LOTUS: A Query Engine For Processing Data with LLMs

What is the project about?

LOTUS is a query engine designed to make processing data with Large Language Models (LLMs) fast and easy. It introduces a declarative programming model and an optimized query engine for building and executing reasoning-intensive query pipelines over both structured and unstructured data. It's essentially a way to use LLMs to perform database-like operations on data that might include text, not just numbers and categories.

What problem does it solve?

Traditional data processing tools (like SQL databases or Pandas DataFrames) are primarily designed for structured data. Analyzing unstructured data (like text) often requires complex, custom-built pipelines involving multiple tools and manual coding. LOTUS simplifies this by allowing users to express data transformations using natural language, leveraging the power of LLMs to understand and process both structured and unstructured data within a single framework. It bridges the gap between structured data processing and the reasoning capabilities of LLMs.

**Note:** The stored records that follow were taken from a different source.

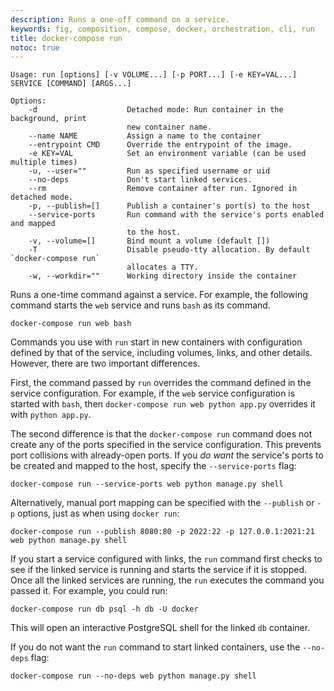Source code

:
 ```yaml
---
description: Runs a one-off command on a service.
keywords: fig, composition, compose, docker, orchestration, cli, run
title: docker-compose run
notoc: true
---
```

    Usage: run [options] [-v VOLUME...] [-p PORT...] [-e KEY=VAL...] SERVICE [COMMAND] [ARGS...]
    
    Options:
        -d                    Detached mode: Run container in the background, print
                              new container name.
        --name NAME           Assign a name to the container
        --entrypoint CMD      Override the entrypoint of the image.
        -e KEY=VAL            Set an environment variable (can be used multiple times)
        -u, --user=""         Run as specified username or uid
        --no-deps             Don't start linked services.
        --rm                  Remove container after run. Ignored in detached mode.
        -p, --publish=[]      Publish a container's port(s) to the host
        --service-ports       Run command with the service's ports enabled and mapped
                              to the host.
        -v, --volume=[]       Bind mount a volume (default [])
        -T                    Disable pseudo-tty allocation. By default `docker-compose run`
                              allocates a TTY.
        -w, --workdir=""      Working directory inside the container
    

Runs a one-time command against a service. For example, the following command starts the `web` service and runs `bash` as its command.

    docker-compose run web bash
    

Commands you use with `run` start in new containers with configuration defined by that of the service, including volumes, links, and other details. However, there are two important differences.

First, the command passed by `run` overrides the command defined in the service configuration. For example, if the `web` service configuration is started with `bash`, then `docker-compose run web python app.py` overrides it with `python app.py`.

The second difference is that the `docker-compose run` command does not create any of the ports specified in the service configuration. This prevents port collisions with already-open ports. If you *do want* the service's ports to be created and mapped to the host, specify the `--service-ports` flag:

    docker-compose run --service-ports web python manage.py shell
    

Alternatively, manual port mapping can be specified with the `--publish` or `-p` options, just as when using `docker run`:

    docker-compose run --publish 8080:80 -p 2022:22 -p 127.0.0.1:2021:21 web python manage.py shell
    

If you start a service configured with links, the `run` command first checks to see if the linked service is running and starts the service if it is stopped. Once all the linked services are running, the `run` executes the command you passed it. For example, you could run:

    docker-compose run db psql -h db -U docker
    

This will open an interactive PostgreSQL shell for the linked `db` container.

If you do not want the `run` command to start linked containers, use the `--no-deps` flag:

    docker-compose run --no-deps web python manage.py shell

What are the features of the project?

Semantic Operators: LOTUS provides a set of "semantic operators" that are similar to relational database operators (like join, filter, map, aggregate) but are powered by LLMs. These operators are defined using natural language expressions ("langex"), making them intuitive to use.
Pandas-like API: The API is designed to be familiar to users of the popular Pandas library, making it easy to learn and use.
Declarative Programming Model: Users specify what they want to achieve (using natural language), and LOTUS handles how to achieve it using LLMs.
Support for Structured and Unstructured Data: LOTUS can handle tables containing both traditional structured data (numbers, categories) and unstructured data (text).
Composable Operators: Semantic operators can be chained together to create complex data processing pipelines.
Optimized Query Engine: LOTUS includes an engine that optimizes the execution of these LLM-powered queries.
Support for Multiple LLMs and Retrieval Models: LOTUS is built on top of LiteLLM and SentenceTransformers, providing broad compatibility with various LLMs (OpenAI, Ollama, vLLM, etc.) and retrieval models.
Reranker Support: Includes support for reranking models to improve the quality of results.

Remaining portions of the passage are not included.